We didn’t do much for Oscar for the rest of the week (Night Four was devoted to a dinner you’ll hear about Wednesday; Night Five was our first evening off in over a week so we ate Indian food and watched Project Runway; Day/Night Six was all Independent Spirit; and Day/Night Seven was devoted to prepping content for the week. While you likely are uninterested in hearing about how we did not watch the ceremony but did hear helicopters all day from people trying to get a view of the ceremony, you may want to know how we fared on the 2013 Oscar Week Scavenger Hunt. Here is the final tally. Items crossed out were *not* achieved. A few entries have parenthetical explanations next to them.

• Walk to an event.
• Take the bus to an event.
• Take our dinky black 2001 Volkswagen New Beetle that we are ashamed of to an event.
• Wear dress shorts to an event.
• Bump into our Oscar Party Friends from last year, Devon and James.
• Bump into an ex-boyfriend. (Ran into the one I knew I would see at the Independent Spirit Awards. Damn, Best Documentary Feature category!)
• Bump into someone you had no idea would be at a party.
• Bump into our Vanity Fair friends.
• Take the NYC Vanity Fair crew to drinks somewhere.
• Take a handful of obnoxious, slightly useless swag.
• Get an obnoxious, slightly useless huge piece of swag as a surprise.
• Get a celebrity to talk to you. (I cornered John Waters and told him I loved him on Saturday. Does that count?)
• Get a waiter to give you gossip.
• Get a celebrity to shake your hand. (John Waters!)
• Get denied access to an event. (We got kicked out of the Piaget tent for not having the right wrist bands. That count?)
• Get a dirty look. (I’m sure we got this.)
• Get a free bottle of booze. (Got some mini Jameson bottles!)
• Get a ridiculous drink. (Drinking from two giant booze bottles counts.)
• Get a drink spilled on you.
• Get a drink spilled on you–by a celebrity.
• Get talked to by a celebrity assistant.
• Get invited to an after party. (Independent Spirit after party: W00T.)
• Get someone’s number/asked out on a date. (Ha!)
• Get someone’s business card.
• Get someone to talk about the 2013 LA mayoral election.
• Get someone to talk about KPCC.
• Get someone to compliment your outfit.
• Tell someone, “Oh, I don’t watch movies.” or something related.
• Tell someone, “I don’t have cable.” or something related.
• Tell someone, “Who?” in response to the name of a public figure “we should know.”
• Tell someone Cabin In The Woods was the best film of 2012 and we are mad it didn’t get any nominations.
• Have a conversation about horror movies.

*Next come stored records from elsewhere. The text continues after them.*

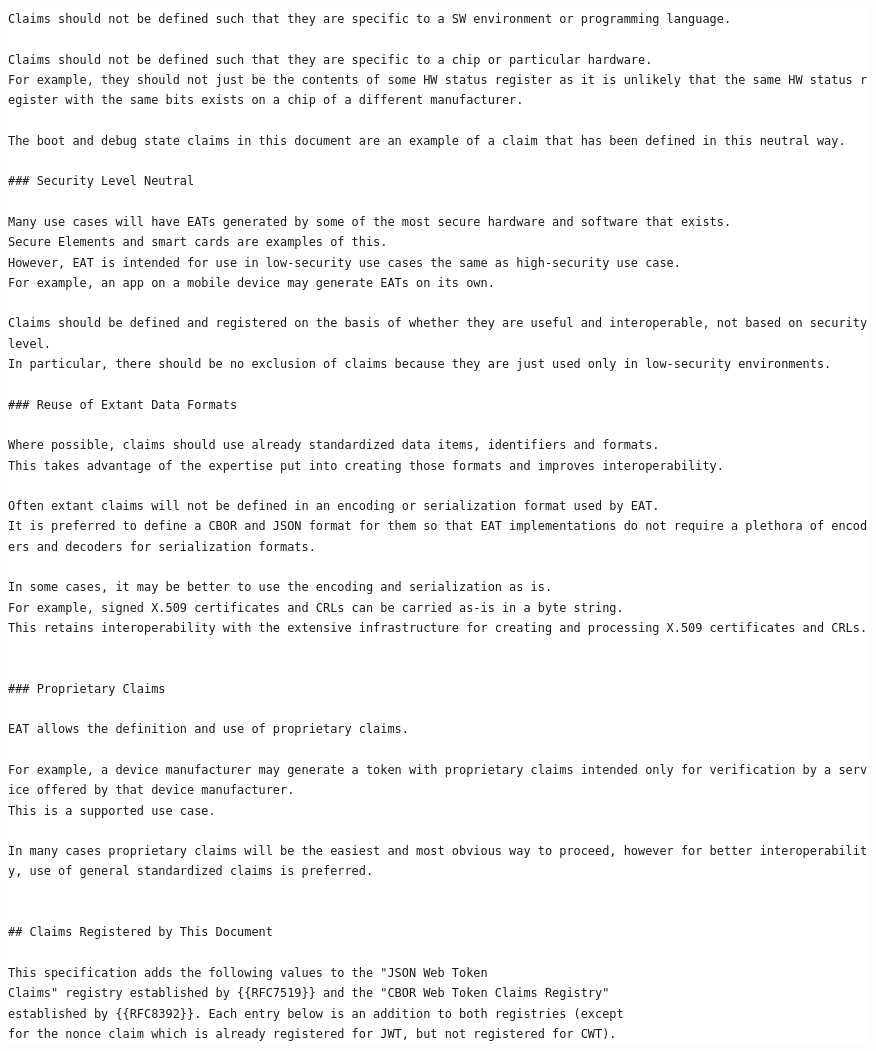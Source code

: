 	Claims should not be defined such that they are specific to a SW environment or programming language.

	Claims should not be defined such that they are specific to a chip or particular hardware. 
	For example, they should not just be the contents of some HW status register as it is unlikely that the same HW status register with the same bits exists on a chip of a different manufacturer.

	The boot and debug state claims in this document are an example of a claim that has been defined in this neutral way.

	### Security Level Neutral

	Many use cases will have EATs generated by some of the most secure hardware and software that exists. 
	Secure Elements and smart cards are examples of this. 
	However, EAT is intended for use in low-security use cases the same as high-security use case.
	For example, an app on a mobile device may generate EATs on its own.

	Claims should be defined and registered on the basis of whether they are useful and interoperable, not based on security level.
	In particular, there should be no exclusion of claims because they are just used only in low-security environments.

	### Reuse of Extant Data Formats

	Where possible, claims should use already standardized data items, identifiers and formats.
	This takes advantage of the expertise put into creating those formats and improves interoperability.

	Often extant claims will not be defined in an encoding or serialization format used by EAT.
	It is preferred to define a CBOR and JSON format for them so that EAT implementations do not require a plethora of encoders and decoders for serialization formats.

	In some cases, it may be better to use the encoding and serialization as is.
	For example, signed X.509 certificates and CRLs can be carried as-is in a byte string.
	This retains interoperability with the extensive infrastructure for creating and processing X.509 certificates and CRLs.


	### Proprietary Claims

	EAT allows the definition and use of proprietary claims.

	For example, a device manufacturer may generate a token with proprietary claims intended only for verification by a service offered by that device manufacturer. 
	This is a supported use case.

	In many cases proprietary claims will be the easiest and most obvious way to proceed, however for better interoperability, use of general standardized claims is preferred.


	## Claims Registered by This Document

	This specification adds the following values to the "JSON Web Token
	Claims" registry established by {{RFC7519}} and the "CBOR Web Token Claims Registry"
	established by {{RFC8392}}. Each entry below is an addition to both registries (except
	for the nonce claim which is already registered for JWT, but not registered for CWT).
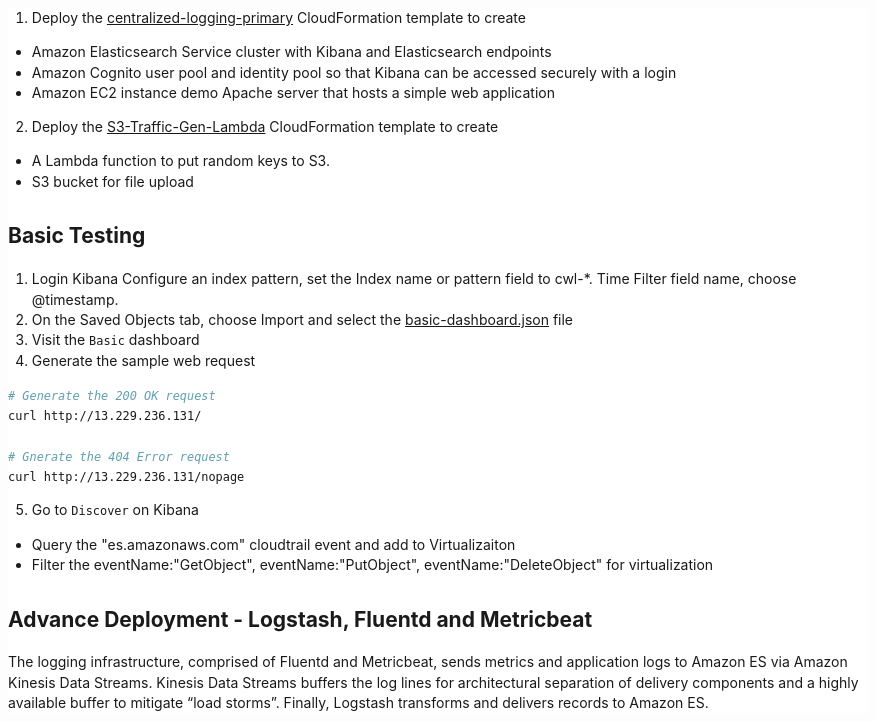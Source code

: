 1. Deploy the [centralized-logging-primary](scripts/centralized-logging-primary.template) CloudFormation template to create
  - Amazon Elasticsearch Service cluster with Kibana and Elasticsearch endpoints
  - Amazon Cognito user pool and identity pool so that Kibana can be accessed securely with a login
  - Amazon EC2 instance demo Apache server that hosts a simple web application

2. Deploy the [S3-Traffic-Gen-Lambda](scripts/S3-Traffic-Gen-Lambda.json) CloudFormation template to create
 - A Lambda function to put random keys to S3.
 - S3 bucket for file upload


## Basic Testing
1. Login Kibana Configure an index pattern, set the Index name or pattern field to cwl-*.  Time Filter field name, choose @timestamp.
2. On the Saved Objects tab, choose Import and select the [basic-dashboard.json](scripts/basic-dashboard.json) file
3. Visit the `Basic` dashboard
4. Generate the sample web request
```bash
# Generate the 200 OK request
curl http://13.229.236.131/

# Gnerate the 404 Error request
curl http://13.229.236.131/nopage
```
5. Go to `Discover` on Kibana
 - Query the "es.amazonaws.com" cloudtrail event and add to Virtualizaiton
 - Filter the eventName:\"GetObject\", eventName:\"PutObject\", eventName:\"DeleteObject\" for virtualization



## Advance Deployment - Logstash, Fluentd and Metricbeat

The logging infrastructure, comprised of Fluentd and Metricbeat, sends metrics and application logs to Amazon ES via Amazon Kinesis Data Streams. Kinesis Data Streams buffers the log lines for architectural separation of delivery components and a highly available buffer to mitigate “load storms”. Finally, Logstash transforms and delivers records to Amazon ES.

• Give out a business card.
• Meet someone who knows about LAIY.
• Leave an LAIY sticker on a table and watch for someone to pick it up. (Disqualified if sticker is thrown away!)
• Show someone this photo.
• See Anne Hathaway at an event.
• See Michael Haneke at an event.
• See Jennifer Lawrence at an event.
• See Quvenzhané Wallis at an event.
• See Ben Affleck at an event.
• See Adele at an event.
• See Daniel Craig.
• See Anderson Cooper at an event. (I only add this because he is my only celebrity crush. And I would die.)
• Go to an award ceremony.
• Do not watch the Oscars.
• Touch an Oscar.
• Encourage someone to give back to Los Angeles.
• Encourage someone to take the Metro.
• Get someone to give you money.
• Speak to a paparazzo.

I think we did pretty good this year, Oscar. What do you think? Have a safe trip back to wherever you go!